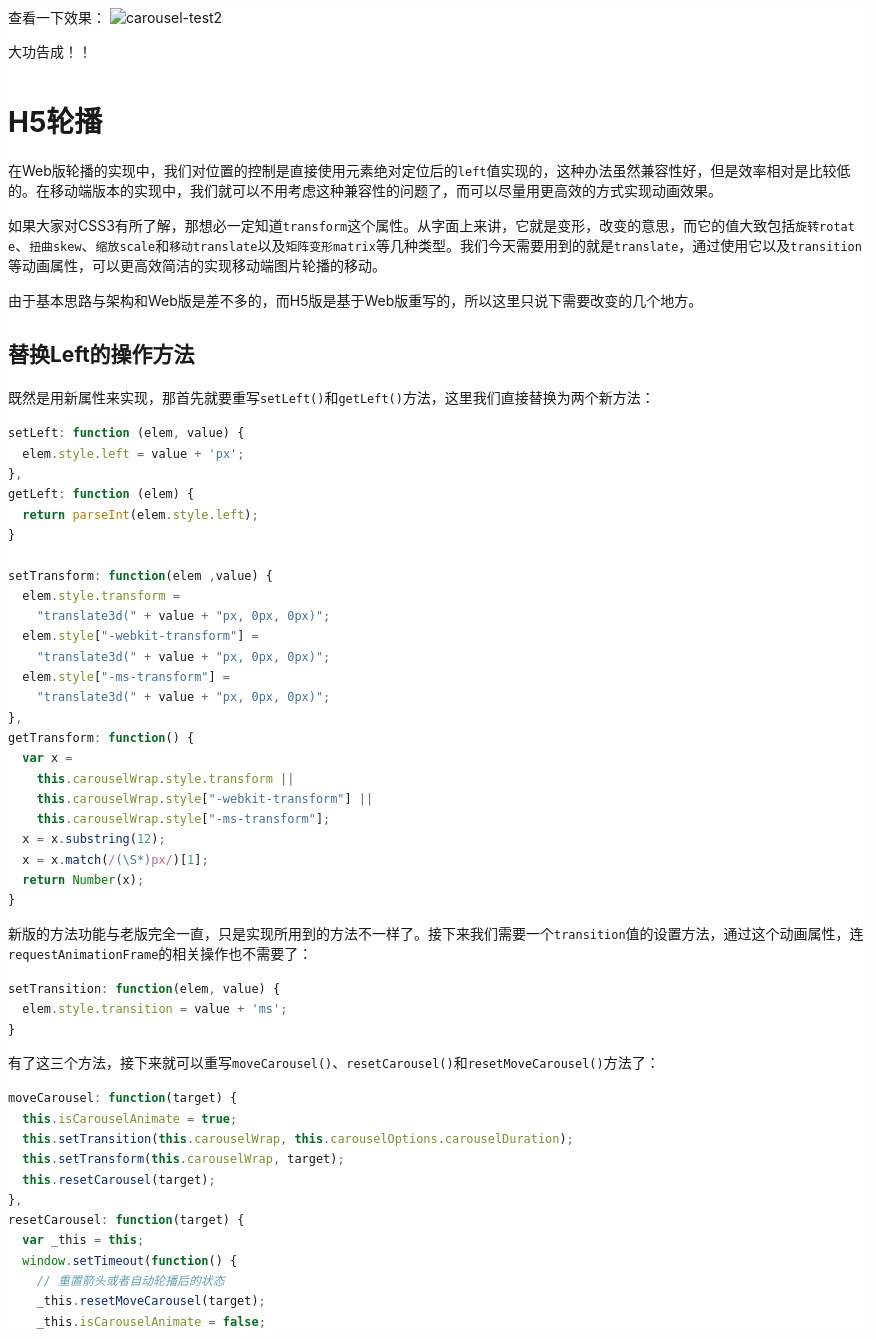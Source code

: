 查看一下效果：
![carousel-test2](https://i.loli.net/2018/08/10/5b6d60f398104.gif)

大功告成！！

# H5轮播
在Web版轮播的实现中，我们对位置的控制是直接使用元素绝对定位后的`left`值实现的，这种办法虽然兼容性好，但是效率相对是比较低的。在移动端版本的实现中，我们就可以不用考虑这种兼容性的问题了，而可以尽量用更高效的方式实现动画效果。

如果大家对CSS3有所了解，那想必一定知道`transform`这个属性。从字面上来讲，它就是变形，改变的意思，而它的值大致包括`旋转rotate`、`扭曲skew`、`缩放scale`和`移动translate`以及`矩阵变形matrix`等几种类型。我们今天需要用到的就是`translate`，通过使用它以及`transition`等动画属性，可以更高效简洁的实现移动端图片轮播的移动。

由于基本思路与架构和Web版是差不多的，而H5版是基于Web版重写的，所以这里只说下需要改变的几个地方。

## 替换Left的操作方法
既然是用新属性来实现，那首先就要重写`setLeft()`和`getLeft()`方法，这里我们直接替换为两个新方法：
```javascript
setLeft: function (elem, value) {
  elem.style.left = value + 'px';
},
getLeft: function (elem) {
  return parseInt(elem.style.left);
}

setTransform: function(elem ,value) {
  elem.style.transform =
    "translate3d(" + value + "px, 0px, 0px)";
  elem.style["-webkit-transform"] =
    "translate3d(" + value + "px, 0px, 0px)";
  elem.style["-ms-transform"] =
    "translate3d(" + value + "px, 0px, 0px)";
},
getTransform: function() {
  var x =
    this.carouselWrap.style.transform ||
    this.carouselWrap.style["-webkit-transform"] ||
    this.carouselWrap.style["-ms-transform"];
  x = x.substring(12);
  x = x.match(/(\S*)px/)[1];
  return Number(x);
}
```
新版的方法功能与老版完全一直，只是实现所用到的方法不一样了。接下来我们需要一个`transition`值的设置方法，通过这个动画属性，连`requestAnimationFrame`的相关操作也不需要了：
```javascript
setTransition: function(elem, value) {
  elem.style.transition = value + 'ms';
}
```
有了这三个方法，接下来就可以重写`moveCarousel()`、`resetCarousel()`和`resetMoveCarousel()`方法了：
```javascript
moveCarousel: function(target) {
  this.isCarouselAnimate = true;
  this.setTransition(this.carouselWrap, this.carouselOptions.carouselDuration);
  this.setTransform(this.carouselWrap, target);
  this.resetCarousel(target);
},
resetCarousel: function(target) {
  var _this = this;
  window.setTimeout(function() {
    // 重置箭头或者自动轮播后的状态
    _this.resetMoveCarousel(target);
    _this.isCarouselAnimate = false;
```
+++++
# Problem to solve
The expected output is every line from the material above where "setTransform" can be found.

# Reply
setTransform: function(elem ,value) {
  this.setTransform(this.carouselWrap, target);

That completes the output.